GIVEN DATA Start Marker

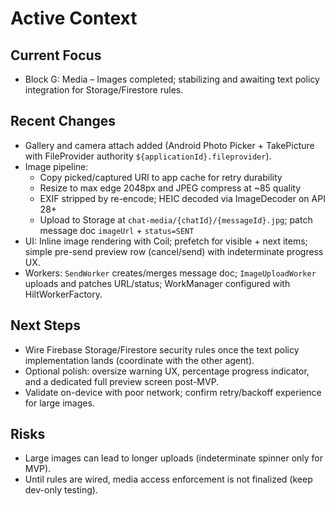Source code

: # Active Context

## Current Focus
- Block G: Media – Images completed; stabilizing and awaiting text policy integration for Storage/Firestore rules.

## Recent Changes
- Gallery and camera attach added (Android Photo Picker + TakePicture with FileProvider authority `${applicationId}.fileprovider`).
- Image pipeline:
  - Copy picked/captured URI to app cache for retry durability
  - Resize to max edge 2048px and JPEG compress at ~85 quality
  - EXIF stripped by re-encode; HEIC decoded via ImageDecoder on API 28+
  - Upload to Storage at `chat-media/{chatId}/{messageId}.jpg`; patch message doc `imageUrl` + `status=SENT`
- UI: Inline image rendering with Coil; prefetch for visible + next items; simple pre-send preview row (cancel/send) with indeterminate progress UX.
- Workers: `SendWorker` creates/merges message doc; `ImageUploadWorker` uploads and patches URL/status; WorkManager configured with HiltWorkerFactory.

## Next Steps
- Wire Firebase Storage/Firestore security rules once the text policy implementation lands (coordinate with the other agent).
- Optional polish: oversize warning UX, percentage progress indicator, and a dedicated full preview screen post-MVP.
- Validate on-device with poor network; confirm retry/backoff experience for large images.

## Risks
- Large images can lead to longer uploads (indeterminate spinner only for MVP).
- Until rules are wired, media access enforcement is not finalized (keep dev-only testing).

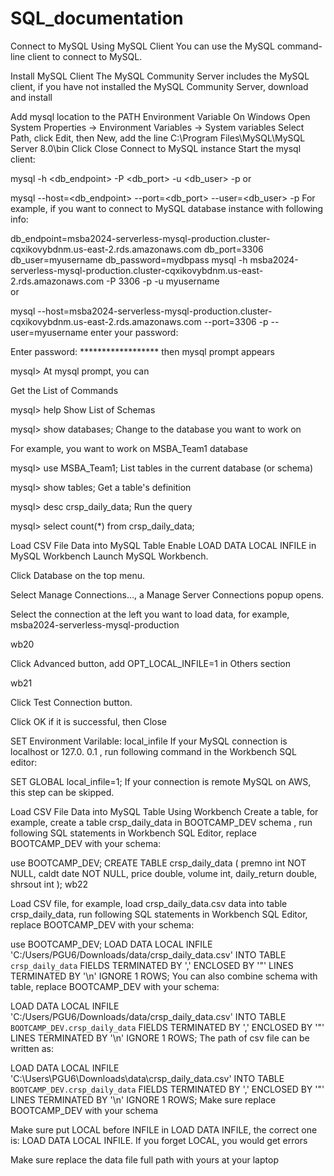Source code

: # SQL_documentation
Connect to MySQL Using MySQL Client
You can use the MySQL command-line client to connect to MySQL.

Install MySQL Client
The MySQL Community Server includes the MySQL client, if you have not installed the MySQL Community Server, download and install

Add mysql location to the PATH Environment Variable
On Windows
Open System Properties -> Environment Variables -> System variables
Select Path, click Edit, then New, add the line C:\Program Files\MySQL\MySQL Server 8.0\bin
Click Close
Connect to MySQL instance
Start the mysql client:

mysql -h <db_endpoint> -P <db_port> -u <db_user> -p
or

mysql --host=<db_endpoint> --port=<db_port> --user=<db_user> -p
For example, if you want to connect to MySQL database instance with following info:

db_endpoint=msba2024-serverless-mysql-production.cluster-cqxikovybdnm.us-east-2.rds.amazonaws.com
db_port=3306
db_user=myusername
db_password=mydbpass
mysql -h msba2024-serverless-mysql-production.cluster-cqxikovybdnm.us-east-2.rds.amazonaws.com -P 3306 -p -u myusername  
or

mysql --host=msba2024-serverless-mysql-production.cluster-cqxikovybdnm.us-east-2.rds.amazonaws.com --port=3306 -p --user=myusername 
enter your password:

Enter password: ******************
then mysql prompt appears

mysql>
At mysql prompt, you can

Get the List of Commands

mysql> help
Show List of Schemas

mysql> show databases;
Change to the database you want to work on

For example, you want to work on MSBA_Team1 database

mysql> use MSBA_Team1;
List tables in the current database (or schema)

mysql> show tables;
Get a table's definition

mysql> desc crsp_daily_data;
Run the query

mysql> select count(*) from crsp_daily_data;

Load CSV File Data into MySQL Table
Enable LOAD DATA LOCAL INFILE in MySQL Workbench
Launch MySQL Workbench.

Click Database on the top menu.

Select Manage Connections…, a Manage Server Connections popup opens.

Select the connection at the left you want to load data, for example, msba2024-serverless-mysql-production

wb20

Click Advanced button, add OPT_LOCAL_INFILE=1 in Others section

wb21

Click Test Connection button.

Click OK if it is successful, then Close

SET Environment Varilable: local_infile
If your MySQL connection is localhost or 127.0. 0.1 , run following command in the Workbench SQL editor:

SET GLOBAL local_infile=1;
If your connection is remote MySQL on AWS, this step can be skipped.

Load CSV File Data into MySQL Table Using Workbench
Create a table, for example, create a table crsp_daily_data in BOOTCAMP_DEV schema , run following SQL statements in Workbench SQL Editor, replace BOOTCAMP_DEV with your schema:

  use BOOTCAMP_DEV;
  CREATE TABLE crsp_daily_data (
  premno int NOT NULL,
  caldt date NOT NULL,
  price double,
  volume int,
  daily_return double,
  shrsout int
  );
wb22

Load CSV file, for example, load crsp_daily_data.csv data into table crsp_daily_data, run following SQL statements in Workbench SQL Editor, replace BOOTCAMP_DEV with your schema:

  use BOOTCAMP_DEV;
  LOAD DATA LOCAL INFILE 'C:/Users/PGU6/Downloads/data/crsp_daily_data.csv'
    INTO TABLE `crsp_daily_data`
    FIELDS TERMINATED BY ','
    ENCLOSED BY '"'
    LINES TERMINATED BY '\n'
    IGNORE 1 ROWS;
You can also combine schema with table, replace BOOTCAMP_DEV with your schema:

  LOAD DATA LOCAL INFILE 'C:/Users/PGU6/Downloads/data/crsp_daily_data.csv'
    INTO TABLE `BOOTCAMP_DEV.crsp_daily_data`
    FIELDS TERMINATED BY ','
    ENCLOSED BY '"'
    LINES TERMINATED BY '\n'
    IGNORE 1 ROWS;
The path of csv file can be written as:

  LOAD DATA LOCAL INFILE 'C:\\Users\\PGU6\\Downloads\\data\\crsp_daily_data.csv'
    INTO TABLE `BOOTCAMP_DEV.crsp_daily_data`
    FIELDS TERMINATED BY ','
    ENCLOSED BY '"'
    LINES TERMINATED BY '\n'
    IGNORE 1 ROWS;
Make sure replace BOOTCAMP_DEV with your schema

Make sure put LOCAL before INFILE in LOAD DATA INFILE, the correct one is: LOAD DATA LOCAL INFILE. If you forget LOCAL, you would get errors

Make sure replace the data file full path with yours at your laptop
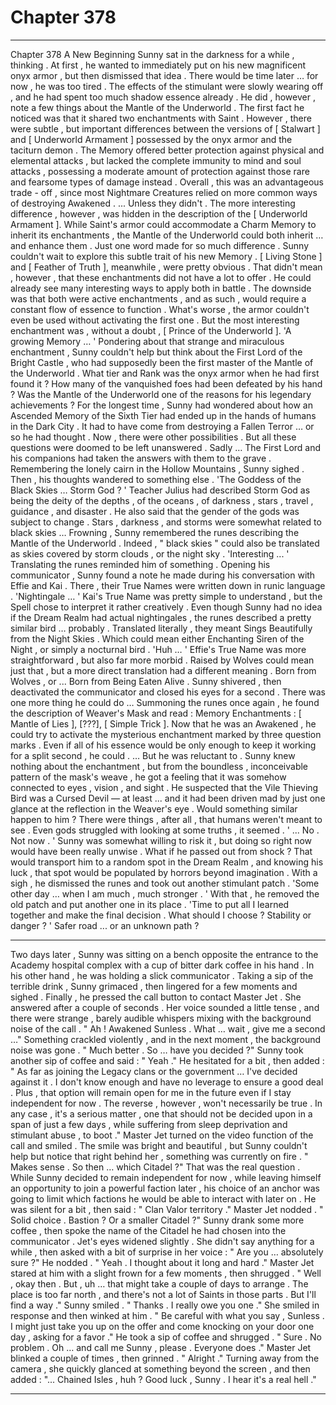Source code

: 
# Chapter 378


---

Chapter 378 A New Beginning
Sunny sat in the darkness for a while , thinking . At first , he wanted to immediately put on his new magnificent onyx armor , but then dismissed that idea . There would be time later … for now , he was too tired . The effects of the stimulant were slowly wearing off , and he had spent too much shadow essence already .
He did , however , note a few things about the Mantle of the Underworld .
The first fact he noticed was that it shared two enchantments with Saint . However , there were subtle , but important differences between the versions of [ Stalwart ] and [ Underworld Armament ] possessed by the onyx armor and the taciturn demon .
The Memory offered better protection against physical and elemental attacks , but lacked the complete immunity to mind and soul attacks , possessing a moderate amount of protection against those rare and fearsome types of damage instead . Overall , this was an advantageous trade - off , since most Nightmare Creatures relied on more common ways of destroying Awakened .
... Unless they didn't .
The more interesting difference , however , was hidden in the description of the [ Underworld Armament ]. While Saint's armor could accommodate a Charm Memory to inherit its enchantments , the Mantle of the Underworld could both inherit … and enhance them . Just one word made for so much difference . Sunny couldn't wait to explore this subtle trait of his new Memory .
[ Living Stone ] and [ Feather of Truth ], meanwhile , were pretty obvious . That didn't mean , however , that these enchantments did not have a lot to offer . He could already see many interesting ways to apply both in battle . The downside was that both were active enchantments , and as such , would require a constant flow of essence to function . What's worse , the armor couldn't even be used without activating the first one .
But the most interesting enchantment was , without a doubt , [ Prince of the Underworld ].
'A growing Memory … '
Pondering about that strange and miraculous enchantment , Sunny couldn't help but think about the First Lord of the Bright Castle , who had supposedly been the first master of the Mantle of the Underworld .
What tier and Rank was the onyx armor when he had first found it ? How many of the vanquished foes had been defeated by his hand ? Was the Mantle of the Underworld one of the reasons for his legendary achievements ?
For the longest time , Sunny had wondered about how an Ascended Memory of the Sixth Tier had ended up in the hands of humans in the Dark City . It had to have come from destroying a Fallen Terror … or so he had thought . Now , there were other possibilities .
But all these questions were doomed to be left unanswered . Sadly …
The First Lord and his companions had taken the answers with them to the grave .
Remembering the lonely cairn in the Hollow Mountains , Sunny sighed . Then , his thoughts wandered to something else .
'The Goddess of the Black Skies … Storm God ? '
Teacher Julius had described Storm God as being the deity of the depths , of the oceans , of darkness , stars , travel , guidance , and disaster . He also said that the gender of the gods was subject to change . Stars , darkness , and storms were somewhat related to black skies …
Frowning , Sunny remembered the runes describing the Mantle of the Underworld . Indeed , " black skies " could also be translated as skies covered by storm clouds , or the night sky .
'Interesting ... '
Translating the runes reminded him of something . Opening his communicator , Sunny found a note he made during his conversation with Effie and Kai .
There , their True Names were written down in runic language .
'Nightingale … '
Kai's True Name was pretty simple to understand , but the Spell chose to interpret it rather creatively . Even though Sunny had no idea if the Dream Realm had actual nightingales , the runes described a pretty similar bird … probably . Translated literally , they meant Sings Beautifully from the Night Skies . Which could mean either Enchanting Siren of the Night , or simply a nocturnal bird .
'Huh … '
Effie's True Name was more straightforward , but also far more morbid . Raised by Wolves could mean just that , but a more direct translation had a different meaning .
Born from Wolves , or ... Born from Being Eaten Alive .
Sunny shivered , then deactivated the communicator and closed his eyes for a second .
There was one more thing he could do …
Summoning the runes once again , he found the description of Weaver's Mask and read :
Memory Enchantments : [ Mantle of Lies ], [???], [ Simple Trick ].
Now that he was an Awakened , he could try to activate the mysterious enchantment marked by three question marks . Even if all of his essence would be only enough to keep it working for a split second , he could .
… But he was reluctant to .
Sunny knew nothing about the enchantment , but from the boundless , inconceivable pattern of the mask's weave , he got a feeling that it was somehow connected to eyes , vision , and sight .
He suspected that the Vile Thieving Bird was a Cursed Devil — at least ... and it had been driven mad by just one glance at the reflection in the Weaver's eye . Would something similar happen to him ?
There were things , after all , that humans weren't meant to see .
Even gods struggled with looking at some truths , it seemed .
' ... No . Not now . '
Sunny was somewhat willing to risk it , but doing so right now would have been really unwise . What if he passed out from shock ? That would transport him to a random spot in the Dream Realm , and knowing his luck , that spot would be populated by horrors beyond imagination .
With a sigh , he dismissed the runes and took out another stimulant patch .
'Some other day … when I am much , much stronger . '
With that , he removed the old patch and put another one in its place .
'Time to put all I learned together and make the final decision . What should I choose ? Stability or danger ? '
Safer road ... or an unknown path ?
***
Two days later , Sunny was sitting on a bench opposite the entrance to the Academy hospital complex with a cup of bitter dark coffee in his hand . In his other hand , he was holding a slick communicator .
Taking a sip of the terrible drink , Sunny grimaced , then lingered for a few moments and sighed .
Finally , he pressed the call button to contact Master Jet .
She answered after a couple of seconds . Her voice sounded a little tense , and there were strange , barely audible whispers mixing with the background noise of the call .
" Ah ! Awakened Sunless . What … wait , give me a second …"
Something crackled violently , and in the next moment , the background noise was gone .
" Much better . So … have you decided ?"
Sunny took another sip of coffee and said :
" Yeah ."
He hesitated for a bit , then added :
" As far as joining the Legacy clans or the government … I've decided against it . I don't know enough and have no leverage to ensure a good deal . Plus , that option will remain open for me in the future even if I stay independent for now . The reverse , however , won't necessarily be true . In any case , it's a serious matter , one that should not be decided upon in a span of just a few days , while suffering from sleep deprivation and stimulant abuse , to boot ."
Master Jet turned on the video function of the call and smiled . The smile was bright and beautiful , but Sunny couldn't help but notice that right behind her , something was currently on fire .
" Makes sense . So then … which Citadel ?"
That was the real question . While Sunny decided to remain independent for now , while leaving himself an opportunity to join a powerful faction later , his choice of an anchor was going to limit which factions he would be able to interact with later on .
He was silent for a bit , then said :
" Clan Valor territory ."
Master Jet nodded .
" Solid choice . Bastion ? Or a smaller Citadel ?"
Sunny drank some more coffee , then spoke the name of the Citadel he had chosen into the communicator .
Jet's eyes widened slightly . She didn't say anything for a while , then asked with a bit of surprise in her voice :
" Are you … absolutely sure ?"
He nodded .
" Yeah . I thought about it long and hard ."
Master Jet stared at him with a slight frown for a few moments , then shrugged .
" Well , okay then . But , uh … that might take a couple of days to arrange . The place is too far north , and there's not a lot of Saints in those parts . But I'll find a way ."
Sunny smiled .
" Thanks . I really owe you one ."
She smiled in response and then winked at him .
" Be careful with what you say , Sunless . I might just take you up on the offer and come knocking on your door one day , asking for a favor ."
He took a sip of coffee and shrugged .
" Sure . No problem . Oh … and call me Sunny , please . Everyone does ."
Master Jet blinked a couple of times , then grinned .
" Alright ."
Turning away from the camera , she quickly glanced at something beyond the screen , and then added :
"... Chained Isles , huh ? Good luck , Sunny . I hear it's a real hell ."

---

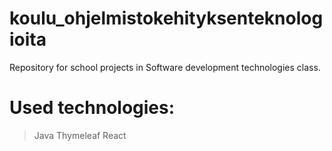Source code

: # koulu_ohjelmistokehityksenteknologioita
Repository for school projects in Software development technologies class.

# Used technologies:
  >Java
  >Thymeleaf
  >React
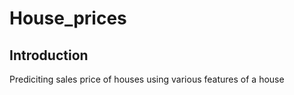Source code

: # House_prices

## Introduction

Prediciting sales price of houses using various features of a house
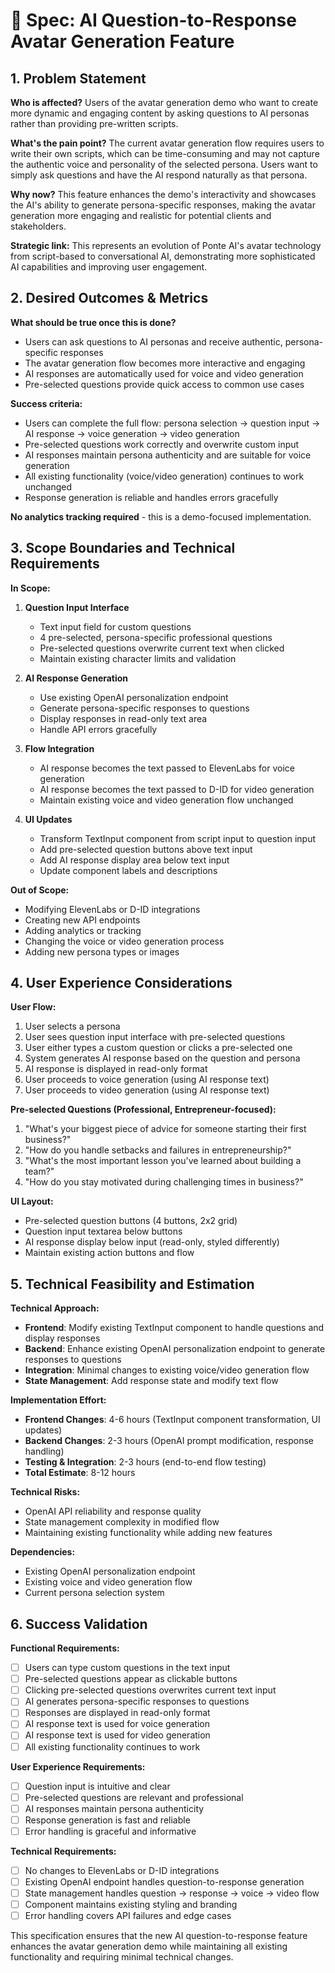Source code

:# 🧾 Spec: AI Question-to-Response Avatar Generation Feature

## 1. Problem Statement

**Who is affected?** Users of the avatar generation demo who want to create more dynamic and engaging content by asking questions to AI personas rather than providing pre-written scripts.

**What's the pain point?** The current avatar generation flow requires users to write their own scripts, which can be time-consuming and may not capture the authentic voice and personality of the selected persona. Users want to simply ask questions and have the AI respond naturally as that persona.

**Why now?** This feature enhances the demo's interactivity and showcases the AI's ability to generate persona-specific responses, making the avatar generation more engaging and realistic for potential clients and stakeholders.

**Strategic link:** This represents an evolution of Ponte AI's avatar technology from script-based to conversational AI, demonstrating more sophisticated AI capabilities and improving user engagement.

## 2. Desired Outcomes & Metrics

**What should be true once this is done?**
- Users can ask questions to AI personas and receive authentic, persona-specific responses
- The avatar generation flow becomes more interactive and engaging
- AI responses are automatically used for voice and video generation
- Pre-selected questions provide quick access to common use cases

**Success criteria:**
- Users can complete the full flow: persona selection → question input → AI response → voice generation → video generation
- Pre-selected questions work correctly and overwrite custom input
- AI responses maintain persona authenticity and are suitable for voice generation
- All existing functionality (voice/video generation) continues to work unchanged
- Response generation is reliable and handles errors gracefully

**No analytics tracking required** - this is a demo-focused implementation.

## 3. Scope Boundaries and Technical Requirements

**In Scope:**
1. **Question Input Interface**
   - Text input field for custom questions
   - 4 pre-selected, persona-specific professional questions
   - Pre-selected questions overwrite current text when clicked
   - Maintain existing character limits and validation

2. **AI Response Generation**
   - Use existing OpenAI personalization endpoint
   - Generate persona-specific responses to questions
   - Display responses in read-only text area
   - Handle API errors gracefully

3. **Flow Integration**
   - AI response becomes the text passed to ElevenLabs for voice generation
   - AI response becomes the text passed to D-ID for video generation
   - Maintain existing voice and video generation flow unchanged

4. **UI Updates**
   - Transform TextInput component from script input to question input
   - Add pre-selected question buttons above text input
   - Add AI response display area below text input
   - Update component labels and descriptions

**Out of Scope:**
- Modifying ElevenLabs or D-ID integrations
- Creating new API endpoints
- Adding analytics or tracking
- Changing the voice or video generation process
- Adding new persona types or images

## 4. User Experience Considerations

**User Flow:**
1. User selects a persona
2. User sees question input interface with pre-selected questions
3. User either types a custom question or clicks a pre-selected one
4. System generates AI response based on the question and persona
5. AI response is displayed in read-only format
6. User proceeds to voice generation (using AI response text)
7. User proceeds to video generation (using AI response text)

**Pre-selected Questions (Professional, Entrepreneur-focused):**
1. "What's your biggest piece of advice for someone starting their first business?"
2. "How do you handle setbacks and failures in entrepreneurship?"
3. "What's the most important lesson you've learned about building a team?"
4. "How do you stay motivated during challenging times in business?"

**UI Layout:**
- Pre-selected question buttons (4 buttons, 2x2 grid)
- Question input textarea below buttons
- AI response display below input (read-only, styled differently)
- Maintain existing action buttons and flow

## 5. Technical Feasibility and Estimation

**Technical Approach:**
- **Frontend**: Modify existing TextInput component to handle questions and display responses
- **Backend**: Enhance existing OpenAI personalization endpoint to generate responses to questions
- **Integration**: Minimal changes to existing voice/video generation flow
- **State Management**: Add response state and modify text flow

**Implementation Effort:**
- **Frontend Changes**: 4-6 hours (TextInput component transformation, UI updates)
- **Backend Changes**: 2-3 hours (OpenAI prompt modification, response handling)
- **Testing & Integration**: 2-3 hours (end-to-end flow testing)
- **Total Estimate**: 8-12 hours

**Technical Risks:**
- OpenAI API reliability and response quality
- State management complexity in modified flow
- Maintaining existing functionality while adding new features

**Dependencies:**
- Existing OpenAI personalization endpoint
- Existing voice and video generation flow
- Current persona selection system

## 6. Success Validation

**Functional Requirements:**
- [ ] Users can type custom questions in the text input
- [ ] Pre-selected questions appear as clickable buttons
- [ ] Clicking pre-selected questions overwrites current text input
- [ ] AI generates persona-specific responses to questions
- [ ] Responses are displayed in read-only format
- [ ] AI response text is used for voice generation
- [ ] AI response text is used for video generation
- [ ] All existing functionality continues to work

**User Experience Requirements:**
- [ ] Question input is intuitive and clear
- [ ] Pre-selected questions are relevant and professional
- [ ] AI responses maintain persona authenticity
- [ ] Response generation is fast and reliable
- [ ] Error handling is graceful and informative

**Technical Requirements:**
- [ ] No changes to ElevenLabs or D-ID integrations
- [ ] Existing OpenAI endpoint handles question-to-response generation
- [ ] State management handles question → response → voice → video flow
- [ ] Component maintains existing styling and branding
- [ ] Error handling covers API failures and edge cases

This specification ensures that the new AI question-to-response feature enhances the avatar generation demo while maintaining all existing functionality and requiring minimal technical changes.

GIVEN DATA End Marker

▶ WHAT IS NEEDED: Within the entries, count the lines containing the string "uploads" and state nothing but the result.

▶ RESULT BELOW: 2